«Algún navajazo nos hemos llevado»

De las populares ostreras de A Pedra, de Vigo, solo queda Isabel Seoane. El resto se jubilaron o fallecieron. El relevo en esta profesión que se ganó la medalla de oro al mérito en el trabajo llega de la mano de hombres

Isabel Seoane, flanqueada por Diego, Fernando y Manuel (de izquierda a derecha)
Isabel Seoane, flanqueada por Diego, Fernando y Manuel (de izquierda a derecha)

Es el oficio más popular y turístico de Vigo ligado tradicionalmente a mujeres. De las cinco que atendieron los puestos de A Pedra en el último medio siglo ya solo queda Isabel Seoane Amoedo. Algunas, como su hermana María, fallecieron casi al pie del cañón. Otras se jubilaron hace tiempo para dar paso a la siguiente generación. Es el caso de Fernando Martínez, quien aprendió la profesión de su tía Mari Carmen. Pese a mantener el nombre genérico de ostreras, con el tiempo la profesión ha ido cambiando de sexo al ser ya tres los hombres que han tomado el relevo.

Curiosamente, para ninguno de ellos lo más duro del oficio es abrir cientos de ostras al día, como sucede durante las fiestas navideñas y en esta época de la Semana Santa, sino trabajar a la intemperie en todas las épocas del año.

«El cuchillo que usamos para abrir las ostras es normal, no tiene nada especial, lo especial es la mano. En un minuto abrimos una docena de ostras, son incalculables las que he abierto a lo largo de mi vida; alguna vez me he cortado, pero ahora es raro, todo es la práctica», explica Isabel, la única superviviente.

No dice su edad por coquetería, pero sí los años que lleva yendo y viniendo de Arcade (de donde procede la mayoría) a Vigo. Unos cincuenta. «Tengo para rato, si no vengo parece que no estoy viva. Cuando yo lo deje, en este puesto siempre habrá una mujer. Y también estará mi hijo, José Alberto, y Manuel, que me ayuda ahora», comenta.

Lo que más le gusta a Isabel de la profesión es la «gente maravillosa» que pasa por el puesto, tanto española como extranjera. «Algunas personas hasta me hacen regalos, como una japonesa que me entregó un retrato hecho por ella», añade.

Fernando es el más veterano de los hombres. Lleva en la profesión casi 30 años contando los que ayudaba a su tía, que en la actualidad disfruta de una merecida jubilación con 90 años. Ahora, el sobrino afronta la profesión con la ayuda de Diego. «Me costó tiempo aprender a abrir las ostras y algún navajazo nos hemos llevado, pero en este momento abrir una docena no llega ni a un minuto», apunta.

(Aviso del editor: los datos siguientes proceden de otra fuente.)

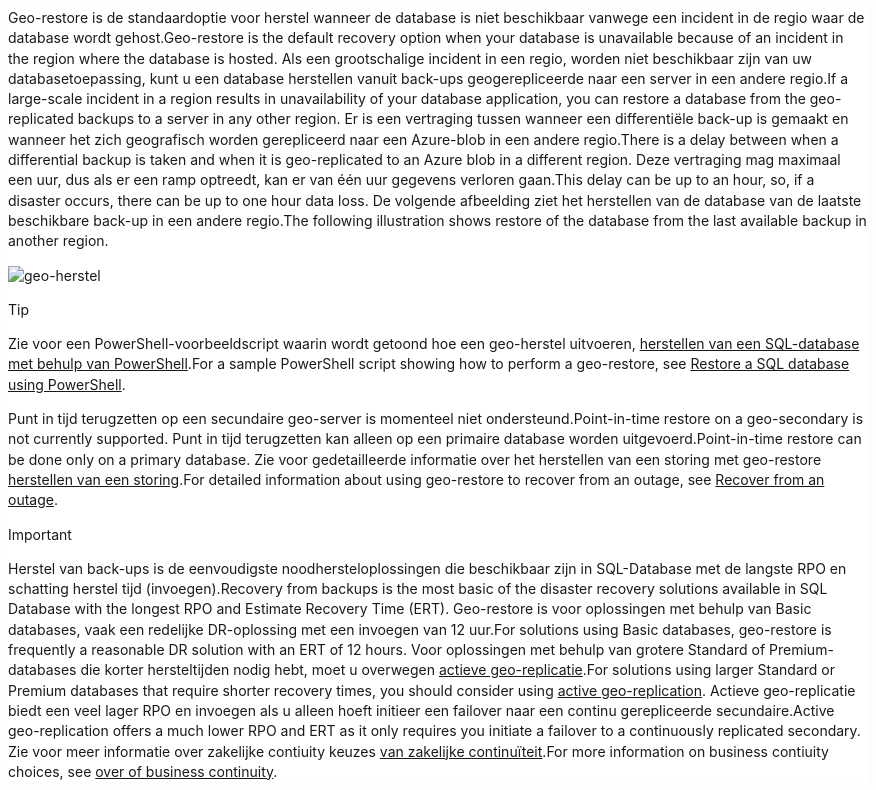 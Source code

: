 <span data-ttu-id="a8f77-158">Geo-restore is de standaardoptie voor herstel wanneer de database is niet beschikbaar vanwege een incident in de regio waar de database wordt gehost.</span><span class="sxs-lookup"><span data-stu-id="a8f77-158">Geo-restore is the default recovery option when your database is unavailable because of an incident in the region where the database is hosted.</span></span> <span data-ttu-id="a8f77-159">Als een grootschalige incident in een regio, worden niet beschikbaar zijn van uw databasetoepassing, kunt u een database herstellen vanuit back-ups geogerepliceerde naar een server in een andere regio.</span><span class="sxs-lookup"><span data-stu-id="a8f77-159">If a large-scale incident in a region results in unavailability of your database application, you can restore a database from the geo-replicated backups to a server in any other region.</span></span> <span data-ttu-id="a8f77-160">Er is een vertraging tussen wanneer een differentiële back-up is gemaakt en wanneer het zich geografisch worden gerepliceerd naar een Azure-blob in een andere regio.</span><span class="sxs-lookup"><span data-stu-id="a8f77-160">There is a delay between when a differential backup is taken and when it is geo-replicated to an Azure blob in a different region.</span></span> <span data-ttu-id="a8f77-161">Deze vertraging mag maximaal een uur, dus als er een ramp optreedt, kan er van één uur gegevens verloren gaan.</span><span class="sxs-lookup"><span data-stu-id="a8f77-161">This delay can be up to an hour, so, if a disaster occurs, there can be up to one hour data loss.</span></span> <span data-ttu-id="a8f77-162">De volgende afbeelding ziet het herstellen van de database van de laatste beschikbare back-up in een andere regio.</span><span class="sxs-lookup"><span data-stu-id="a8f77-162">The following illustration shows restore of the database from the last available backup in another region.</span></span>

![geo-herstel](./media/sql-database-geo-restore/geo-restore-2.png)

> [!TIP]
> <span data-ttu-id="a8f77-164">Zie voor een PowerShell-voorbeeldscript waarin wordt getoond hoe een geo-herstel uitvoeren, [herstellen van een SQL-database met behulp van PowerShell](scripts/sql-database-restore-database-powershell.md).</span><span class="sxs-lookup"><span data-stu-id="a8f77-164">For a sample PowerShell script showing how to perform a geo-restore, see [Restore a SQL database using PowerShell](scripts/sql-database-restore-database-powershell.md).</span></span>
> 

<span data-ttu-id="a8f77-165">Punt in tijd terugzetten op een secundaire geo-server is momenteel niet ondersteund.</span><span class="sxs-lookup"><span data-stu-id="a8f77-165">Point-in-time restore on a geo-secondary is not currently supported.</span></span> <span data-ttu-id="a8f77-166">Punt in tijd terugzetten kan alleen op een primaire database worden uitgevoerd.</span><span class="sxs-lookup"><span data-stu-id="a8f77-166">Point-in-time restore can be done only on a primary database.</span></span> <span data-ttu-id="a8f77-167">Zie voor gedetailleerde informatie over het herstellen van een storing met geo-restore [herstellen van een storing](sql-database-disaster-recovery.md).</span><span class="sxs-lookup"><span data-stu-id="a8f77-167">For detailed information about using geo-restore to recover from an outage, see [Recover from an outage](sql-database-disaster-recovery.md).</span></span>

> [!IMPORTANT]
> <span data-ttu-id="a8f77-168">Herstel van back-ups is de eenvoudigste noodhersteloplossingen die beschikbaar zijn in SQL-Database met de langste RPO en schatting herstel tijd (invoegen).</span><span class="sxs-lookup"><span data-stu-id="a8f77-168">Recovery from backups is the most basic of the disaster recovery solutions available in SQL Database with the longest RPO and Estimate Recovery Time (ERT).</span></span> <span data-ttu-id="a8f77-169">Geo-restore is voor oplossingen met behulp van Basic databases, vaak een redelijke DR-oplossing met een invoegen van 12 uur.</span><span class="sxs-lookup"><span data-stu-id="a8f77-169">For solutions using Basic databases, geo-restore is frequently a reasonable DR solution with an ERT of 12 hours.</span></span> <span data-ttu-id="a8f77-170">Voor oplossingen met behulp van grotere Standard of Premium-databases die korter hersteltijden nodig hebt, moet u overwegen [actieve geo-replicatie](sql-database-geo-replication-overview.md).</span><span class="sxs-lookup"><span data-stu-id="a8f77-170">For solutions using larger Standard or Premium databases that require shorter recovery times, you should consider using [active geo-replication](sql-database-geo-replication-overview.md).</span></span> <span data-ttu-id="a8f77-171">Actieve geo-replicatie biedt een veel lager RPO en invoegen als u alleen hoeft initieer een failover naar een continu gerepliceerde secundaire.</span><span class="sxs-lookup"><span data-stu-id="a8f77-171">Active geo-replication offers a much lower RPO and ERT as it only requires you initiate a failover to a continuously replicated secondary.</span></span> <span data-ttu-id="a8f77-172">Zie voor meer informatie over zakelijke contiuity keuzes [van zakelijke continuïteit](sql-database-business-continuity.md).</span><span class="sxs-lookup"><span data-stu-id="a8f77-172">For more information on business contiuity choices, see [over of business continuity](sql-database-business-continuity.md).</span></span>
>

En la actualidad, toda la mercancía llega depurada, con una guía sanitaria y clasificada por tamaños. Los precios oscilan entre los 10 y los 20 euros la docena.

De los famosos que han pasado por A Pedra, Fernando y Diego recuerdan a Stephen Hawking, Fran Rivera, Carlos Baute, Luís Tosar, Paulina Rubio, Luis Zahera y Edurne. Y una de las anécdotas que más gracia les hizo fue la de un turista que les preguntó si las ostras se criaban en las rocas del monte.

Para Manuel Maestu, el ostrero que acompaña a Isabel, este no es su primer oficio. Antes fue camarero y trabajó en Correos. «A la gente le gusta ver cómo abrimos las ostras. Después de comprarlas se las llevamos a un bar de esta zona, donde les dan el limón y les sirven aparte la bebida para acompañarlas. Otras veces nos llaman para que las enviemos por transporte urgente a muchas ciudades, en ese caso suelen ir cerradas. Las que tienen más salida en el puesto son las medianas», dice.

La profesión de las ostreras fue recompensada en el 2013 por el Ministerio de Trabajo con la medalla de oro al mérito en el trabajo, tras la insistencia de un vecino, que no paró hasta lograrlo. Isabel Seoane no olvida su fotografía con Arturo Fernández y lo que le dijo en Madrid cuando fue a recogerla: «Aquí lo que faltan son las ostras de A Pedra».